Comment by drob518
21 hours ago
Startup time has always been a bit of a sketchy metric as modern OSs and languages do a lot of processing on application launch. Some scan for viruses. On Macs you have checks for x86 vs Apple silicon and loading of Rosetta if required. Managed runtime environments have various JITs that get invoked. And apps are now huge webs of dependencies, so lots of dynamically linked code being loaded. A better metric is their performance once everything is in memory. That said, I still think we’re doing poorly at that metric as well. As resources have ballooned over the last decade, we’ve become lazy and we just don’t care about writing tight code.
Why not both?
The applications are launched at startup time because they have runtime startup slowness. The applications have startup slowness because of the JIT runtime/deps/.dll.
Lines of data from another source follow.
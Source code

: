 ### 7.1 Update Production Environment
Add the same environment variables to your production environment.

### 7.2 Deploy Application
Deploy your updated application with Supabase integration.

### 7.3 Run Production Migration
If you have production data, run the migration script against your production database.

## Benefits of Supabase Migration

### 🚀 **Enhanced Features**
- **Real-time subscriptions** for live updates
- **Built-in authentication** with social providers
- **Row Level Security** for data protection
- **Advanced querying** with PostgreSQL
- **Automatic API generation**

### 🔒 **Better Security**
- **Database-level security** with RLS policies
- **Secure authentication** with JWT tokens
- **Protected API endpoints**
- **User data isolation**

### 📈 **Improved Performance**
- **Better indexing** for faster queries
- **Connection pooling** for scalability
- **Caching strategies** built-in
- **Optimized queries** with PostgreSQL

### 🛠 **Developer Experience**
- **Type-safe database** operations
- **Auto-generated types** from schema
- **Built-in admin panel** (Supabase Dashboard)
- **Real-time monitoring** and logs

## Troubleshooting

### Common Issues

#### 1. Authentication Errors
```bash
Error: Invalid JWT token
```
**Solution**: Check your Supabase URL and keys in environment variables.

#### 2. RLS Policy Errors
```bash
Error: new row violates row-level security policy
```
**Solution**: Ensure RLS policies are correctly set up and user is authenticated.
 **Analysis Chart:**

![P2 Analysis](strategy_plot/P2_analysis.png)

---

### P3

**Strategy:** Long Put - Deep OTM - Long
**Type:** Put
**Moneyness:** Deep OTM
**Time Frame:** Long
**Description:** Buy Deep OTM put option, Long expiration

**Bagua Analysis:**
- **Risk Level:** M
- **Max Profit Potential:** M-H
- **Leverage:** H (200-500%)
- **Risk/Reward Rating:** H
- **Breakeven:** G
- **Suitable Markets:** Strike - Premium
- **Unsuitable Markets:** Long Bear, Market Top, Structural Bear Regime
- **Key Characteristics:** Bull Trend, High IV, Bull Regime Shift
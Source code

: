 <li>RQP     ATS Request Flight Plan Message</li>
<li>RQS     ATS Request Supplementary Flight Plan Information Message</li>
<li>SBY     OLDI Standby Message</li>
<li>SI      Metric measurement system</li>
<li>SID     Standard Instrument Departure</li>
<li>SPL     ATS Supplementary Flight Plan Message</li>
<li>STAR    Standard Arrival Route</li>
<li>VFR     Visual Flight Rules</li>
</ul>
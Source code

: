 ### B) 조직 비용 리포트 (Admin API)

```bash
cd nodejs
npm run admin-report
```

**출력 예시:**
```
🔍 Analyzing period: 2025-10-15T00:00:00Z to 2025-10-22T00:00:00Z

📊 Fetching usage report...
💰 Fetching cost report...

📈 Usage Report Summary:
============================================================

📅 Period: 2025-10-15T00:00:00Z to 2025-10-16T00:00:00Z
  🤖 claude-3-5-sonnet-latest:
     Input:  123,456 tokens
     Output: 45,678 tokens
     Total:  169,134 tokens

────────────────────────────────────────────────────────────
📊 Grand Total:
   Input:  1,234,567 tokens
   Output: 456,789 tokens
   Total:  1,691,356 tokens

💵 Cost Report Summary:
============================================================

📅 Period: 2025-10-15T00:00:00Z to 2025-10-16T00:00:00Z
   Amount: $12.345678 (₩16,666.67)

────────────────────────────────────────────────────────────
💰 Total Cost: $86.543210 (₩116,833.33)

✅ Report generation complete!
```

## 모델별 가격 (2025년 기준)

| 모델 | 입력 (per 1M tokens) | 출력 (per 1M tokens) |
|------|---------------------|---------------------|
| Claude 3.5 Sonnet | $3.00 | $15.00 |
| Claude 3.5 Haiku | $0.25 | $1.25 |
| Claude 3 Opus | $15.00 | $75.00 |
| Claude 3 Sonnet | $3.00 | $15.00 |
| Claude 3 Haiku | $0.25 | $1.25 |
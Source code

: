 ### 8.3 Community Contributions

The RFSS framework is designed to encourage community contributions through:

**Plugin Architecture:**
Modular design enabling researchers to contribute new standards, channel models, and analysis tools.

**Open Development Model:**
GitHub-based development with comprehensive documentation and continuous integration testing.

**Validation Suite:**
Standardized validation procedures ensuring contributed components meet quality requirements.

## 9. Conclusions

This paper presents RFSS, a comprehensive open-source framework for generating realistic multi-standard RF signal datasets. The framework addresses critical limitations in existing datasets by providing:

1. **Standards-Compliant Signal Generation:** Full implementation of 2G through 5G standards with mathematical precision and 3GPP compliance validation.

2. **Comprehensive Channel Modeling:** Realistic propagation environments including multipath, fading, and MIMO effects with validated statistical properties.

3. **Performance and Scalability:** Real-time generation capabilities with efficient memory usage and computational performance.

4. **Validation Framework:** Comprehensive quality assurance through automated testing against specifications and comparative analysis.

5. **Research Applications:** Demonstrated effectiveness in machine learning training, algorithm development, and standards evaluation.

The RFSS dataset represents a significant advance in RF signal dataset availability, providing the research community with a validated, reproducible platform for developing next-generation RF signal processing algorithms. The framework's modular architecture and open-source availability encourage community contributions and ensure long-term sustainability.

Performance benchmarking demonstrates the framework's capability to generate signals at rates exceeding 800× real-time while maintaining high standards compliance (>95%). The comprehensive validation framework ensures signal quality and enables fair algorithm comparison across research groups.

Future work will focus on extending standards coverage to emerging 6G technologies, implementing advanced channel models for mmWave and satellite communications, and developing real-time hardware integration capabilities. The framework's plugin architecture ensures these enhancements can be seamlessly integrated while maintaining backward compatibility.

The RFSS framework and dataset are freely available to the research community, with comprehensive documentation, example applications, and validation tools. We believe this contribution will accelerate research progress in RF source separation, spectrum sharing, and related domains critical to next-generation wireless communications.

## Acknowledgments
At the end of the day, end users pay for the cost of developer convenience (JIT and deps most of the time, even thought there are some case where dynamic linking is alright) because they don't do native apps.
Offloading everything at startup is a symptom IMO.
Replying to your specific point about virus scans. For some (naive) reason, I expect them to run a single time against a binary app that is never changed. So in theory it shouldn't even be a problem, but the reality says otherwise.
> Replying to your specific point about virus scans. For some (naive) reason, I expect them to run a single time against a binary app that is never changed.
Playing devil's advocate: the executable might not have changed, but the database of known virus signatures changes daily or more often. Either every single executable would have to be re-scanned every time the database updates, or the executable has to be lazily scanned on load.